Two men, Leonard Lake and Charles Ng, took Frederick's actions as a blueprint for their own twisted crimes. Lake abducted two teenagers in 1985 and kept his victims, Kathy Allen and Brenda O'Connor, trapped in a soundproof bunker, where he proceeded to rape, torture, and kill them. Lake was accompanied by his "associate" Ng, and the two men creepily referred to the abduction plot as "Operation Miranda." That same year, Lake committed suicide by ingesting a cyanide pill after being caught shoplifting. Ng was indicted on 12 counts of first-degree murder, which include the Allen and O'Connor killings. He's currently sitting on death row at San Quentin State Prison.
American Psycho
With a blatantly alarming title and an even more disturbing premise, American Psycho is one of the more "popular" movies upon which real-life evildoers have taken inspiration. Such was the case for Brian Douglas White, a 19-year-old man who chose murder over open communication following a messy breakup with his ex-girlfriend in 2012. The jilted lover, roused by Christian Bale's terrifying performance as American Psycho killer Patrick Bateman, used an axe—the same seen in the 2000 film—to murder his former girlfriend Desiree Staperfene's mother and new boyfriend. Angela Kim Staperfene, aged 46, and Jacob Lee Burns, just 19, were asleep at the time White killed them. Shortly before he killed, White posted on Facebook, "I like to dissect girls. Did I mention I'm insane?"—a line that echoes the "Did you know I'm utterly insane?" quote from American Psycho.
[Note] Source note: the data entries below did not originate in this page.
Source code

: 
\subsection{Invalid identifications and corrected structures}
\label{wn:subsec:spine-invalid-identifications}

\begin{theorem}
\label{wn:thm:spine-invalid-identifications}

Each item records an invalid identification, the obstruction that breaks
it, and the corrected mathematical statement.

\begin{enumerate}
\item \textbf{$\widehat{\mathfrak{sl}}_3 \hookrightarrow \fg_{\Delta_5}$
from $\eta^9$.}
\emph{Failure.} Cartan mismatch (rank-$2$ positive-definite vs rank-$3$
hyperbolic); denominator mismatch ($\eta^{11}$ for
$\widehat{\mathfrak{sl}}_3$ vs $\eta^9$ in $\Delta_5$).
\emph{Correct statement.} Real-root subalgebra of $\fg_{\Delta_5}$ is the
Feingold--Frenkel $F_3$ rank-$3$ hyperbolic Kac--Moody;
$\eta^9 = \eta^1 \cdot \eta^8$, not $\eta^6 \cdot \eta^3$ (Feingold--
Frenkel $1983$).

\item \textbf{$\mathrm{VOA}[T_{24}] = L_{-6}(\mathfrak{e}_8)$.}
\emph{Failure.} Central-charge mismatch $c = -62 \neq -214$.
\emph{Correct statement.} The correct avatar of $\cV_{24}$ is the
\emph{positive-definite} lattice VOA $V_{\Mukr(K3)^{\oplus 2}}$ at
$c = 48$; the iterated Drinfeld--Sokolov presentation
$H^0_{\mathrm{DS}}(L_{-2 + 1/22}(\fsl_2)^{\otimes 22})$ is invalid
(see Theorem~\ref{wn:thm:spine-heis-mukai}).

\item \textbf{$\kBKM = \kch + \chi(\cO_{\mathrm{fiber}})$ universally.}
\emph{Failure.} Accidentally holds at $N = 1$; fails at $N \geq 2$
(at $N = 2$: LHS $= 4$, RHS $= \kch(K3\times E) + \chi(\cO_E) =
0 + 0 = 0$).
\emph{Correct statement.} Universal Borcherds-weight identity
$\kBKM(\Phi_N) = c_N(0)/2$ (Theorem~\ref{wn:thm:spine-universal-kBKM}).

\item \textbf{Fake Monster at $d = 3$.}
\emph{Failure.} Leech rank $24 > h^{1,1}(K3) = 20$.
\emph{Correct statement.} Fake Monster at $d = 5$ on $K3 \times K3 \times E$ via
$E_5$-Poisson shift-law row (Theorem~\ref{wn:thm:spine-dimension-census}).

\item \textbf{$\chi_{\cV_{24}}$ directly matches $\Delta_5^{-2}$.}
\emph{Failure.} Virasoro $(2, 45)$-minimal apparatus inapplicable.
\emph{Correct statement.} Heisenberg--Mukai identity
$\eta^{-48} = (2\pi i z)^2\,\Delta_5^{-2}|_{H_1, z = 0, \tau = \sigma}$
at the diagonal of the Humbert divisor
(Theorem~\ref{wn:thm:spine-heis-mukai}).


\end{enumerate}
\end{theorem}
Reports indicate that Desiree was also home, though it's unclear whether White had intended to harm her as well. Thankfully, she managed to flee to safety and contact authorities. When police arrived at the Staperfene residence, they found White dead from from a self-inflicted gunshot wound. Authorities investigated the incident as a double murder-suicide.
Saw
And now we arrive at a franchise made synonymous with unnecessarily violent gore and gross-out sequences of slow killings: Saw. Matthew Tinling, a 25-year-old man living in London, was one fan of the series, and brought it to life in 2012 when he murdered his neighbor, 45-year-old Richard Hamilton. In what's been described as a "savage and prolonged act," a clear copycat torture scene from Saw, Tinling stabbed Hamilton repeatedly and then sliced through his spinal cord—exactly as shown in the movie. The motivation for the monstrous murder? Tinling wanted Hamilton to hand over the PIN for his bank account. Hamilton ultimately did, and Tinling withdrew £240 (about $311 USD) to spend on crack cocaine.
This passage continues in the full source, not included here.